Sun, however, seems unlikely to repeat their offer to HP on the same terms because what they were willing to pay for in 2005/6 is coming their way now at no attributable cost - and that leaves HP between rocks and hard places of its own making.
The right engineering solution is probably to drop Itanium, start buying silicon from Sun, and switch the customer base to Solaris on SPARC with an HP brand name on the box -while offering customers both Linux and Solaris on HP branded x86. Unfortunately making good engineering decisions isn't one of HP's current strengths and I don't see them doing this.

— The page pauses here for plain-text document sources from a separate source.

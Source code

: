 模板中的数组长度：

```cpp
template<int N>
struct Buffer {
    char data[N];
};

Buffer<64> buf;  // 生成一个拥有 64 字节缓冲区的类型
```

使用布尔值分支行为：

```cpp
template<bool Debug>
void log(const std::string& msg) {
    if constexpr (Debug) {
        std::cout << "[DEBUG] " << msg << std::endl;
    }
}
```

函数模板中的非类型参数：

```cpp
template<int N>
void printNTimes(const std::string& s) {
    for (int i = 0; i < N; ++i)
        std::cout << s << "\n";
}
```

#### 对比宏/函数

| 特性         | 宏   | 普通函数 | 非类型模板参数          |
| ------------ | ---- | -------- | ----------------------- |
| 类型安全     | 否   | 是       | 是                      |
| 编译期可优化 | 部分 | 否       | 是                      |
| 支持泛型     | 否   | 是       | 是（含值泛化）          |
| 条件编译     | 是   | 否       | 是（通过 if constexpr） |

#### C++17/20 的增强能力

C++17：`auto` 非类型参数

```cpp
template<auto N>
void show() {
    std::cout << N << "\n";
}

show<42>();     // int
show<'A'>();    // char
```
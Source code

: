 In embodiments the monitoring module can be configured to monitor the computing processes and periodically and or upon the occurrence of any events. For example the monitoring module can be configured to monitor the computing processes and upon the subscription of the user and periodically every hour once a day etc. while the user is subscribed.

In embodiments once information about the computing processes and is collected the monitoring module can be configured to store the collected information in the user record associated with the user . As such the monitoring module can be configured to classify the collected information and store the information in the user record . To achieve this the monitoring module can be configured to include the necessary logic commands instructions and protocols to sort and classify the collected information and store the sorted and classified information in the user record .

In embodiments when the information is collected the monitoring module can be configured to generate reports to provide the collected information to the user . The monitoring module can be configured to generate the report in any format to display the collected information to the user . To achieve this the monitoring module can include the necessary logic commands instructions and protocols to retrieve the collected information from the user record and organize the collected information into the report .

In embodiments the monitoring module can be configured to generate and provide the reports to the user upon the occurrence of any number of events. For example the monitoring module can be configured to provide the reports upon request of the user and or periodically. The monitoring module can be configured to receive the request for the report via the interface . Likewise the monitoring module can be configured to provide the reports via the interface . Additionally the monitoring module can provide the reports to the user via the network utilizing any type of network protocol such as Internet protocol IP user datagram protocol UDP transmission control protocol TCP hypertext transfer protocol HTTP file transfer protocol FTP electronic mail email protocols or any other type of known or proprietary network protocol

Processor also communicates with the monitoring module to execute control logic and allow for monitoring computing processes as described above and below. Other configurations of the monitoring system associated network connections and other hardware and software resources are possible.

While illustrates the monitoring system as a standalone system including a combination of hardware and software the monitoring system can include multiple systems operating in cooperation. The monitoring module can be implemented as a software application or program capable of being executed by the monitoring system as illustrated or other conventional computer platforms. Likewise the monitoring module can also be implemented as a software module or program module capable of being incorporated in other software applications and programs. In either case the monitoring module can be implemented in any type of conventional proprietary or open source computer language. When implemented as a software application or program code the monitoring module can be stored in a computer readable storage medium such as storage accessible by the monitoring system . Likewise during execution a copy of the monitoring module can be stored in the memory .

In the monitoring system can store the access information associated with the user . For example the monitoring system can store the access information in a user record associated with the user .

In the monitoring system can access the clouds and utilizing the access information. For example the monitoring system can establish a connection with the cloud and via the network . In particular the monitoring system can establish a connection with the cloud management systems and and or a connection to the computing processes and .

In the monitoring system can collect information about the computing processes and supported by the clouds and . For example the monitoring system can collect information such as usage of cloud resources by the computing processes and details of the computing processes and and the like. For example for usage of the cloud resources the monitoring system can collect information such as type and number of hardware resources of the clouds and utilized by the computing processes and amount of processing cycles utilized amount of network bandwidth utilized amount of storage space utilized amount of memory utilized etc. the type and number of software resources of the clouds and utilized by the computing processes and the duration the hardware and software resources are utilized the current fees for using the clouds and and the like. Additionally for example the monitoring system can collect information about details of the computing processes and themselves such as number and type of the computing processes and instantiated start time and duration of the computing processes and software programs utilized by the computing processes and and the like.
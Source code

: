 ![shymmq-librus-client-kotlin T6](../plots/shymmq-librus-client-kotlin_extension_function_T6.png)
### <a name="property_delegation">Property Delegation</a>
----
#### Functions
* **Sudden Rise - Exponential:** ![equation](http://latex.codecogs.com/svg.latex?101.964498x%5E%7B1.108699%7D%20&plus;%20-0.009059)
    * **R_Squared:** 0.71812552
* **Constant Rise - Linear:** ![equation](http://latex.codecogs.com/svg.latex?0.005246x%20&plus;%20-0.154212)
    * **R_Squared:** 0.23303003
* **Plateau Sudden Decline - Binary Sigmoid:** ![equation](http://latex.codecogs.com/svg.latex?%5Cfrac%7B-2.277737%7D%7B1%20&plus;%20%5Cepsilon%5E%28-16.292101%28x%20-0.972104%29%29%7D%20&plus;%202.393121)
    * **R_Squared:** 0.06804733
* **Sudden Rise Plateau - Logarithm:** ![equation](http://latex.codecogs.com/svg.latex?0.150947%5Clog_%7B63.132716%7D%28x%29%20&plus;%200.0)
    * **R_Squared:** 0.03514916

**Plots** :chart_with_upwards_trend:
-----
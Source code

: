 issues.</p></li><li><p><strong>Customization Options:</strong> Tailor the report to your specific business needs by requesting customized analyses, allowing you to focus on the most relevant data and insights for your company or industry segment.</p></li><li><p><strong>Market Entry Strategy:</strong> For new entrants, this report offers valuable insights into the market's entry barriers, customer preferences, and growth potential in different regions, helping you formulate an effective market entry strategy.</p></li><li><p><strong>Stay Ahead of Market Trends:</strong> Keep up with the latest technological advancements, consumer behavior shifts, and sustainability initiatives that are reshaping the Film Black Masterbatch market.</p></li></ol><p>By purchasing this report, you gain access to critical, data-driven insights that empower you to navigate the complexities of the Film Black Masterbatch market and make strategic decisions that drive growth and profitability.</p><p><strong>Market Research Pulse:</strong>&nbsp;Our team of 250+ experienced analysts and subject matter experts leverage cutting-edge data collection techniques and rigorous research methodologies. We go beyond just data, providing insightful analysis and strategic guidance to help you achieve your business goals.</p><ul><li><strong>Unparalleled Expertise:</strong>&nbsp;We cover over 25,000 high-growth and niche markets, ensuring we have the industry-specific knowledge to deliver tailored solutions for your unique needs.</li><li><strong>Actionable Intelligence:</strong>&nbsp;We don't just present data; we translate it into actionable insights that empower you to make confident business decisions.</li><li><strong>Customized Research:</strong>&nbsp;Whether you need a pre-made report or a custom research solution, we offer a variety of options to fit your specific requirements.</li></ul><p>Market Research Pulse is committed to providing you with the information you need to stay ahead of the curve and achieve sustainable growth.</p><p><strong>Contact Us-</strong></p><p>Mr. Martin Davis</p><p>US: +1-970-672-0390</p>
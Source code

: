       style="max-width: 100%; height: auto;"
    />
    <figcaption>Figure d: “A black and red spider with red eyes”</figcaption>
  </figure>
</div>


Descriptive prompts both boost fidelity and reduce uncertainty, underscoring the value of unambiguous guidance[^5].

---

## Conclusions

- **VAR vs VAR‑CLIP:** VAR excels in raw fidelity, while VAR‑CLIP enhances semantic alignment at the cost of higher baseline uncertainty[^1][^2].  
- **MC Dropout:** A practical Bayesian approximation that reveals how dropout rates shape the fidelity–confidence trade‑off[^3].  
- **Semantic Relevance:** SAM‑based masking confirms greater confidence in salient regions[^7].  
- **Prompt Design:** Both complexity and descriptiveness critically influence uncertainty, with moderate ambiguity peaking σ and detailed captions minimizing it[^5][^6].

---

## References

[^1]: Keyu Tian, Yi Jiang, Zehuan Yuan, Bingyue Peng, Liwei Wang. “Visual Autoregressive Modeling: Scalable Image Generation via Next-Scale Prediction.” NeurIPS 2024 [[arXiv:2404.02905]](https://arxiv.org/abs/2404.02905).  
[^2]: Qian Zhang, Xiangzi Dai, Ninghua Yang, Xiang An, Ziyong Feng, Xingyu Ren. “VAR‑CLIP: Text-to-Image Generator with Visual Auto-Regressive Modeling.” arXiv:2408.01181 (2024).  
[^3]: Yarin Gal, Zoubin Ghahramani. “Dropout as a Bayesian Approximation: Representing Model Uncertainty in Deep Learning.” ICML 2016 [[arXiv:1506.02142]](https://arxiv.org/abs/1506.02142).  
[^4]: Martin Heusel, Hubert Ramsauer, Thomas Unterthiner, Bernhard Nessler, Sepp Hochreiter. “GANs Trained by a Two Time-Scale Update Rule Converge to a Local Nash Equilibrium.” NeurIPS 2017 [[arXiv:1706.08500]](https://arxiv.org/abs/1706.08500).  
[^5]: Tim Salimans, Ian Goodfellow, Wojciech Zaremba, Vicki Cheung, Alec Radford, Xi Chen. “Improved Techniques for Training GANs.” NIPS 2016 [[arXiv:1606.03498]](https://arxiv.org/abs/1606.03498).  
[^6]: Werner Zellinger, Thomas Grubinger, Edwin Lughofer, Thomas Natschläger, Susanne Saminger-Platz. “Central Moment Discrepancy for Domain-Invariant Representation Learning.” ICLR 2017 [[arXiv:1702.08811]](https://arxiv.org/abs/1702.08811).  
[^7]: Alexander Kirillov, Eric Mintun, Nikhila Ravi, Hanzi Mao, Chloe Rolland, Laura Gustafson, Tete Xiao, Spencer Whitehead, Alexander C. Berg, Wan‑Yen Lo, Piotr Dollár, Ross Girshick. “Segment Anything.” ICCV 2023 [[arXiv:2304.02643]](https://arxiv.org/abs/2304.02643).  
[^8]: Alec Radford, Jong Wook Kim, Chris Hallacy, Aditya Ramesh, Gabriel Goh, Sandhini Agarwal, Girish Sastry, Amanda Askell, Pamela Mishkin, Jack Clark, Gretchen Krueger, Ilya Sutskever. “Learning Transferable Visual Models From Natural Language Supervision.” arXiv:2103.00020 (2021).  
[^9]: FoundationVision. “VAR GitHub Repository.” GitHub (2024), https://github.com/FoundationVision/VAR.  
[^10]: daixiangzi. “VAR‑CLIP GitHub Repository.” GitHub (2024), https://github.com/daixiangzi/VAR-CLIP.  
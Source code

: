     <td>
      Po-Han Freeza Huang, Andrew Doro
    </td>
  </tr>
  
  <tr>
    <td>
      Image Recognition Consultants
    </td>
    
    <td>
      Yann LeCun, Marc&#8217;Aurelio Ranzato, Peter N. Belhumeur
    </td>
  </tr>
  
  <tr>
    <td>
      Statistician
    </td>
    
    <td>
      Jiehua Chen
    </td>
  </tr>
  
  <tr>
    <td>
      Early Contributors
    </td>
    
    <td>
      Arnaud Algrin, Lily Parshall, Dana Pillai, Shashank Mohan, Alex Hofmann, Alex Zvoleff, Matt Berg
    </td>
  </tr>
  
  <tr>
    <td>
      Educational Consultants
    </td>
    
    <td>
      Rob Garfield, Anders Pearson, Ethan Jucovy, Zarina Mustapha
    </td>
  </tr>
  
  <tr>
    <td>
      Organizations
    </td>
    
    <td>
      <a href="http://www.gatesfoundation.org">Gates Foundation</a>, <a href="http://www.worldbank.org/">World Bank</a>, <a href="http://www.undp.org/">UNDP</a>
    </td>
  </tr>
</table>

Instead, I think the people who want HP to be the best Compaq it can be will prevail and therefore that they'll put their Unix customer base up for sale to the highest bidder - and that won't be Sun because anyone still buying HP-UX and Itanium after Rock comes out will be doing it because they hate Sun and are quietly hoping for a miracle - just as DEC's partisans (and HP's own MPE customer base) did before them.
It could be IBM - because those people largely trust IBM, are sitting ducks for a Linux conversion, are used to spending big for support, and will needs lots of it.
One of the things IBM's people will have to consider in deciding on this is whether making this deal will eventually force them to choose between continuing with AIX or dropping it in favor of building toward Linux compatibility on the HP-UX code base.
I've used both, and they're both terrible - but in very different ways. HP-UX has, ahem, cough, "idiosyncracies", but it works, and quite reliably too. AIX, in contrast, has so much data processing crap glued onto a fairly lightweight System V core that it can be very difficult and unforgiving to work with - and is correspondingly fragile in large scale production use where shared control creates the potential for technical conflict.
So, bottom line, how dumb is this prediction? It's a bet on how smart IBM is - and, really, how can that be a loser?